Blatant, obvious abusive behaviour rearing it's ugly head after marriage is very, very common, op. He thinks he's got you well trapped.

oviraptor21 · 23/01/2022 23:48

This is who he is.
It isn't just the fallout from the family issue.
It's the debt he racked up without telling you. It's the goading.
The lack of emotional support.
The lack of practical support.
Do you really want this to be the rest of your life? Won't you always be treading on eggshells trying to pacify him and accepting his disrespectful behaviour for the sake of appearances?

DowntonCrabby · 23/01/2022 23:55

It’s over and honestly that’s great. To get out now rather than 15 years down the road when things will be 100x worse.

You’re strong to have realised it now, step up for yourself and get out. He is not a good man. Xmas Angry

DowntonCrabby · 23/01/2022 23:56

Ah shit meant to post flowers!! Flowers

Batoutofhell70 · 24/01/2022 18:20

Don't feel bad. I left my first husband after 7 months. He wasn't a bad person.

WeThreeKingsofOrientAre · 24/01/2022 18:33

Have a read of this:

valuetortoise.com/20-examples-of-sunk-cost-fallacy/

merryhouse · 24/01/2022 18:41

Hang on, you had a massive fall-out with your family because one of them said the wedding breakfast was shit?

You have lost all sense of perspective here. That's what an abusive relationship can do to you.

Get out.

StrictlySinging · 24/01/2022 19:45

You (both) had fun and you value that. But it’s not happening now.

You also did all the adulting and chores and still
do. If you dare suggest otherwise it all goes to pot.

While you were adulting for you both he humoured your plans and lapped up your mothering and entertaining him.

He insults you and throws his weight around runs up debt and shows no commitment to your family plan.

You were struggling a bit and on meds anyway but now it is too much.

You are good at being the adult and worth so much more than this.

Please don’t think a baby will fix this.

Sorry x

GrandmasCat · 25/01/2022 08:14

OP, when we get married, the stereotypes we grew up with kick off and it is very difficult to battle the effect of them. We grow up looking at patterns around us and learning from them ie. I was always a career woman but after marriage it suddenly didn’t sound so stupid to leave a job I loved with great potential to move away to support the career dreams of my husband even if that meant I needed to stay at home for a while. Why did I do that? Unconsciously, because my mother did.

Same goes for my ex husband, the years before the marriage it was all like a dream, the day after we married, he had turned into his dad, and expected me to accept a lot of shit the same way his mother did from her MIL, why? Because that’s the way the world worked in his family. Interestingly, he went and fell in love with an abusive woman after divorce because he needed to have a dominant controlling figure to his side that replicated the relationship his parents and grandparents had.

You cannot repair this, you simply can’t.
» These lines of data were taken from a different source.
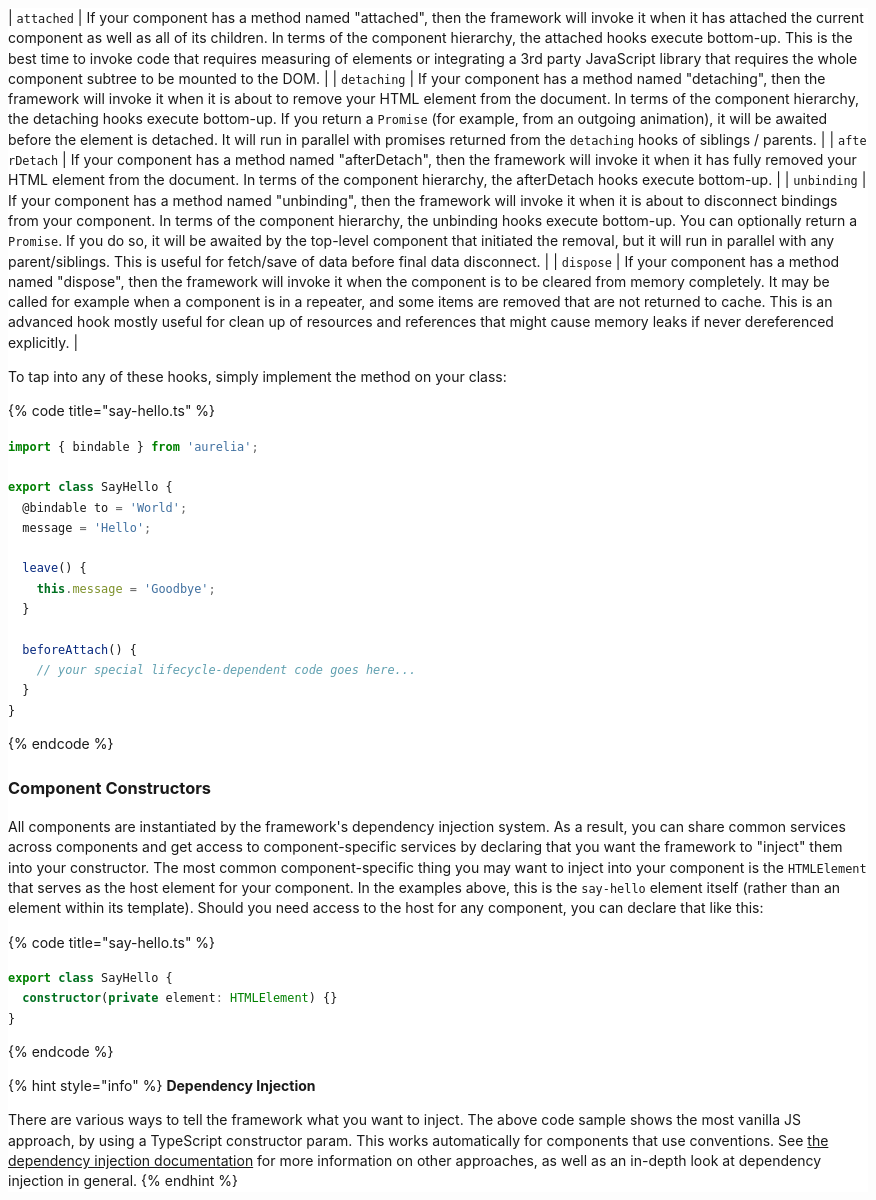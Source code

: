 | `attached` | If your component has a method named "attached", then the framework will invoke it when it has attached the current component as well as all of its children. In terms of the component hierarchy, the attached hooks execute bottom-up. This is the best time to invoke code that requires measuring of elements or integrating a 3rd party JavaScript library that requires the whole component subtree to be mounted to the DOM. |
| `detaching` | If your component has a method named "detaching", then the framework will invoke it when it is about to remove your HTML element from the document. In terms of the component hierarchy, the detaching hooks execute bottom-up. If you return a `Promise` (for example, from an outgoing animation), it will be awaited before the element is detached. It will run in parallel with promises returned from the `detaching` hooks of siblings / parents. |
| `afterDetach` | If your component has a method named "afterDetach", then the framework will invoke it when it has fully removed your HTML element from the document. In terms of the component hierarchy, the afterDetach hooks execute bottom-up. |
| `unbinding` | If your component has a method named "unbinding", then the framework will invoke it when it is about to disconnect bindings from your component. In terms of the component hierarchy, the unbinding hooks execute bottom-up. You can optionally return a `Promise`. If you do so, it will be awaited by the top-level component that initiated the removal, but it will run in parallel with any parent/siblings. This is useful for fetch/save of data before final data disconnect. |
| `dispose` | If your component has a method named "dispose", then the framework will invoke it when the component is to be cleared from memory completely. It may be called for example when a component is in a repeater, and some items are removed that are not returned to cache. This is an advanced hook mostly useful for clean up of resources and references that might cause memory leaks if never dereferenced explicitly. |

To tap into any of these hooks, simply implement the method on your class:

{% code title="say-hello.ts" %}
```typescript
import { bindable } from 'aurelia';

export class SayHello {
  @bindable to = 'World';
  message = 'Hello';

  leave() {
    this.message = 'Goodbye';
  }

  beforeAttach() {
    // your special lifecycle-dependent code goes here...
  }
}
```
{% endcode %}

### Component Constructors

All components are instantiated by the framework's dependency injection system. As a result, you can share common services across components and get access to component-specific services by declaring that you want the framework to "inject" them into your constructor. The most common component-specific thing you may want to inject into your component is the `HTMLElement` that serves as the host element for your component. In the examples above, this is the `say-hello` element itself \(rather than an element within its template\). Should you need access to the host for any component, you can declare that like this:

{% code title="say-hello.ts" %}
```typescript
export class SayHello {
  constructor(private element: HTMLElement) {}
}
```
{% endcode %}

{% hint style="info" %}
**Dependency Injection**

There are various ways to tell the framework what you want to inject. The above code sample shows the most vanilla JS approach, by using a TypeScript constructor param. This works automatically for components that use conventions. See [the dependency injection documentation](../app-basics/dependency-injection.md) for more information on other approaches, as well as an in-depth look at dependency injection in general.
{% endhint %}
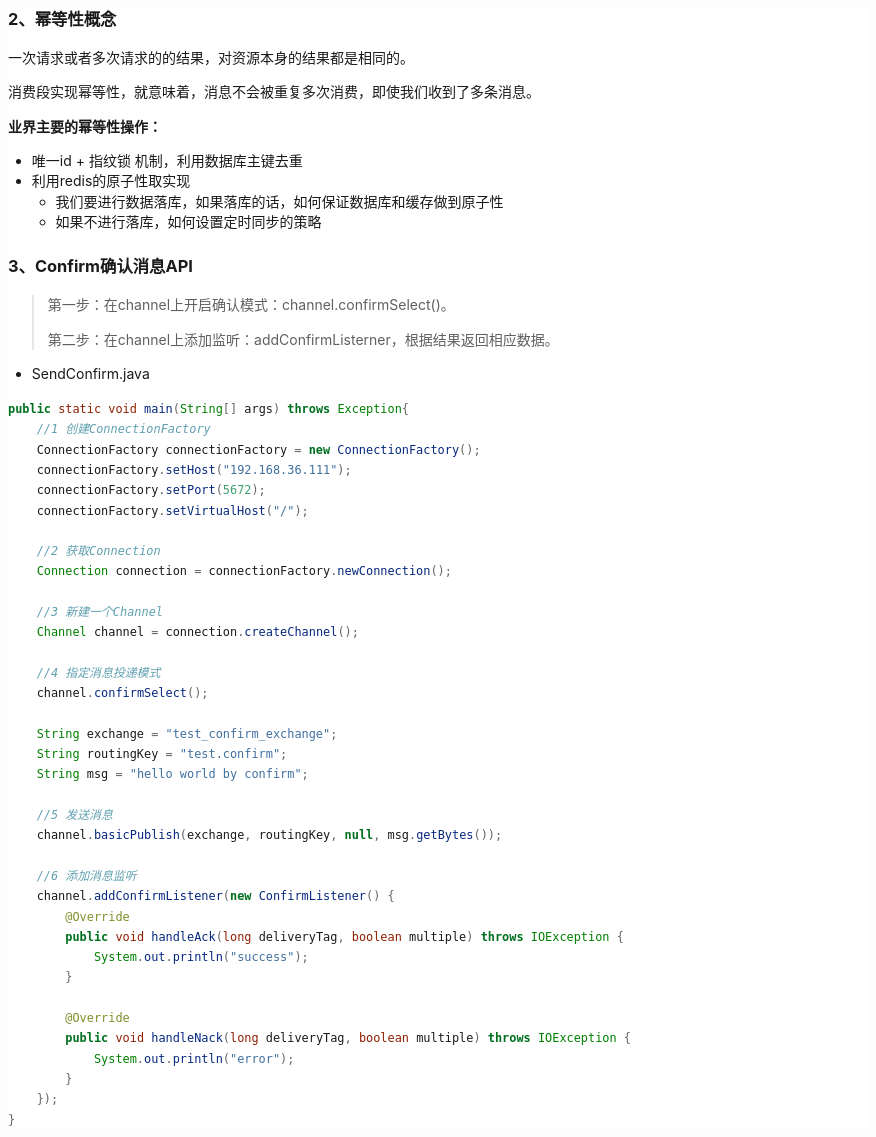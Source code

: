 ### 2、幂等性概念

一次请求或者多次请求的的结果，对资源本身的结果都是相同的。

消费段实现幂等性，就意味着，消息不会被重复多次消费，即使我们收到了多条消息。

**业界主要的幂等性操作：**

* 唯一id + 指纹锁 机制，利用数据库主键去重
* 利用redis的原子性取实现
  * 我们要进行数据落库，如果落库的话，如何保证数据库和缓存做到原子性
  * 如果不进行落库，如何设置定时同步的策略

### 3、Confirm确认消息API

> 第一步：在channel上开启确认模式：channel.confirmSelect()。
>
> 第二步：在channel上添加监听：addConfirmListerner，根据结果返回相应数据。

* SendConfirm.java

```java
public static void main(String[] args) throws Exception{
    //1 创建ConnectionFactory
    ConnectionFactory connectionFactory = new ConnectionFactory();
    connectionFactory.setHost("192.168.36.111");
    connectionFactory.setPort(5672);
    connectionFactory.setVirtualHost("/");

    //2 获取Connection
    Connection connection = connectionFactory.newConnection();

    //3 新建一个Channel
    Channel channel = connection.createChannel();

    //4 指定消息投递模式
    channel.confirmSelect();

    String exchange = "test_confirm_exchange";
    String routingKey = "test.confirm";
    String msg = "hello world by confirm";

    //5 发送消息
    channel.basicPublish(exchange, routingKey, null, msg.getBytes());

    //6 添加消息监听
    channel.addConfirmListener(new ConfirmListener() {
        @Override
        public void handleAck(long deliveryTag, boolean multiple) throws IOException {
            System.out.println("success");
        }

        @Override
        public void handleNack(long deliveryTag, boolean multiple) throws IOException {
            System.out.println("error");
        }
    });
}
```
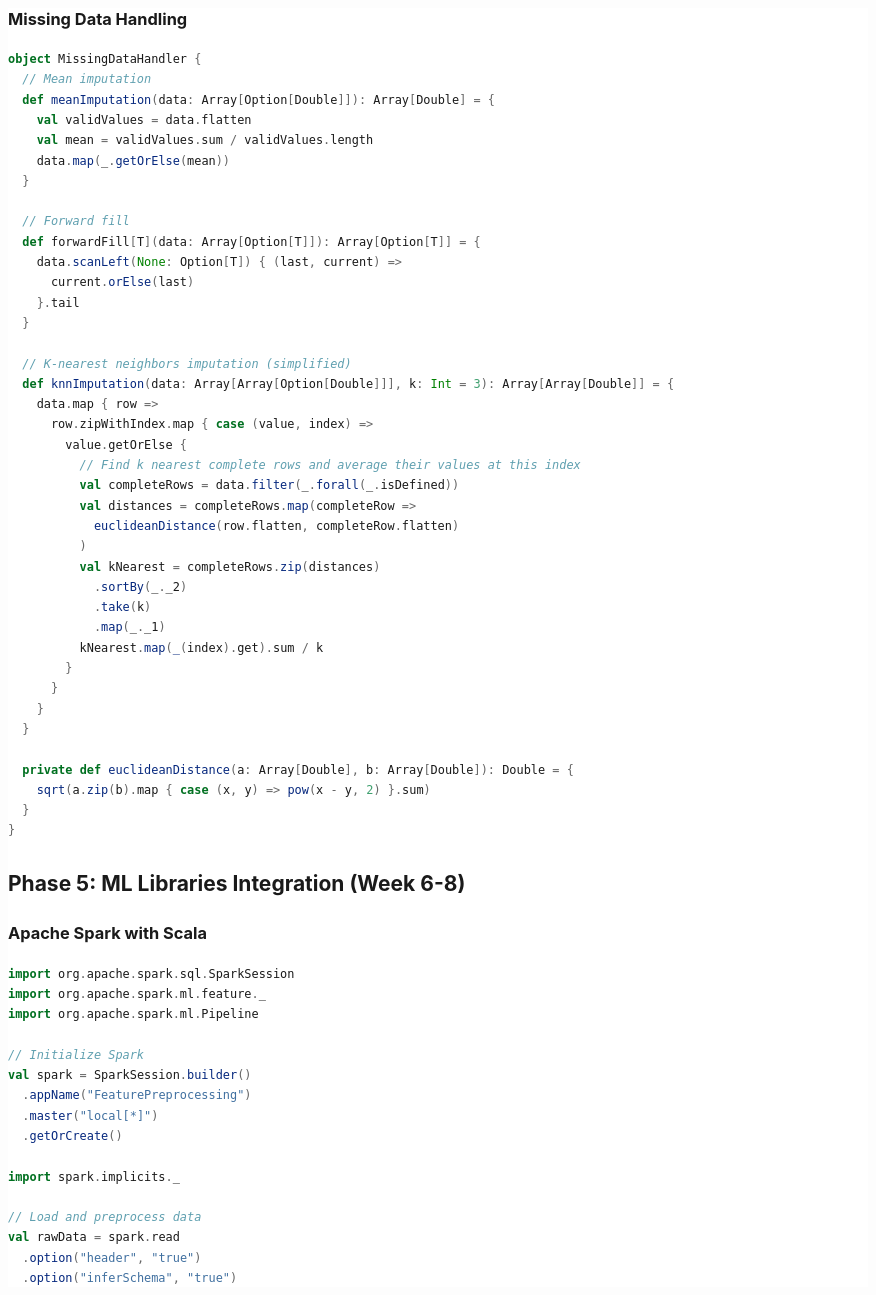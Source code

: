 ### Missing Data Handling
```scala
object MissingDataHandler {
  // Mean imputation
  def meanImputation(data: Array[Option[Double]]): Array[Double] = {
    val validValues = data.flatten
    val mean = validValues.sum / validValues.length
    data.map(_.getOrElse(mean))
  }

  // Forward fill
  def forwardFill[T](data: Array[Option[T]]): Array[Option[T]] = {
    data.scanLeft(None: Option[T]) { (last, current) =>
      current.orElse(last)
    }.tail
  }

  // K-nearest neighbors imputation (simplified)
  def knnImputation(data: Array[Array[Option[Double]]], k: Int = 3): Array[Array[Double]] = {
    data.map { row =>
      row.zipWithIndex.map { case (value, index) =>
        value.getOrElse {
          // Find k nearest complete rows and average their values at this index
          val completeRows = data.filter(_.forall(_.isDefined))
          val distances = completeRows.map(completeRow =>
            euclideanDistance(row.flatten, completeRow.flatten)
          )
          val kNearest = completeRows.zip(distances)
            .sortBy(_._2)
            .take(k)
            .map(_._1)
          kNearest.map(_(index).get).sum / k
        }
      }
    }
  }

  private def euclideanDistance(a: Array[Double], b: Array[Double]): Double = {
    sqrt(a.zip(b).map { case (x, y) => pow(x - y, 2) }.sum)
  }
}
```

## Phase 5: ML Libraries Integration (Week 6-8)

### Apache Spark with Scala
```scala
import org.apache.spark.sql.SparkSession
import org.apache.spark.ml.feature._
import org.apache.spark.ml.Pipeline

// Initialize Spark
val spark = SparkSession.builder()
  .appName("FeaturePreprocessing")
  .master("local[*]")
  .getOrCreate()

import spark.implicits._

// Load and preprocess data
val rawData = spark.read
  .option("header", "true")
  .option("inferSchema", "true")
```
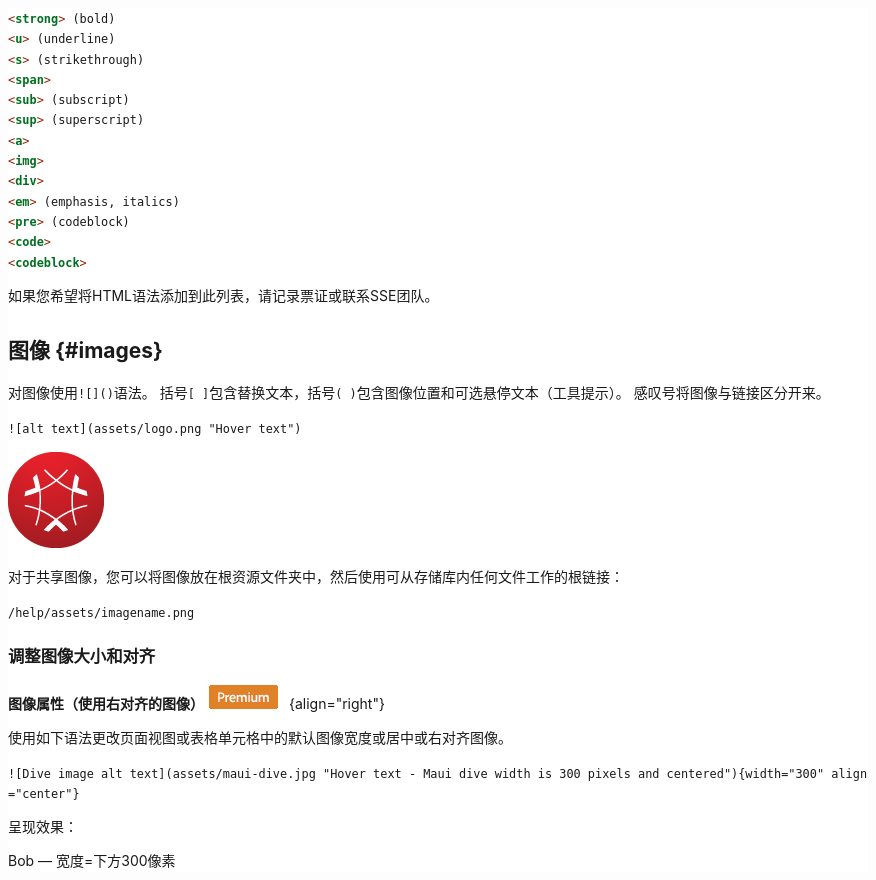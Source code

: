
 ```html
<strong> (bold)
<u> (underline)
<s> (strikethrough)
<span>
<sub> (subscript)
<sup> (superscript)
<a>
<img>
<div>
<em> (emphasis, italics)
<pre> (codeblock)
<code>
<codeblock>
```



如果您希望将HTML语法添加到此列表，请记录票证或联系SSE团队。

## 图像 {#images}

对图像使用`![]()`语法。 括号`[ ]`包含替换文本，括号`( )`包含图像位置和可选悬停文本（工具提示）。 感叹号将图像与链接区分开来。

```
![alt text](assets/logo.png "Hover text")
```

![替换文本](assets/logo.png "悬停文本")

对于共享图像，您可以将图像放在根资源文件夹中，然后使用可从存储库内任何文件工作的根链接：

```
/help/assets/imagename.png
```

### 调整图像大小和对齐

**图像属性（使用右对齐的图像）** ![替换文本](assets/premium.png "高级悬停文本"){align="right"}

使用如下语法更改页面视图或表格单元格中的默认图像宽度或居中或右对齐图像。

```
![Dive image alt text](assets/maui-dive.jpg "Hover text - Maui dive width is 300 pixels and centered"){width="300" align="center"}
```

呈现效果：

Bob — 宽度=下方300像素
I spent 90% of my marriage trying to get it to work as nicely as our relationship pre marriage was. Finally I told my self that I would wait another year and if things were still the same I would put all my ducks in a row and leave. In your case, I would not give it more than 3 months, and please do start on contraception again, because believe me, what hurts the most is not having a nasty husband that makes you feel miserable every day, what does is seeing your nasty husband destroying, little by little, your kids.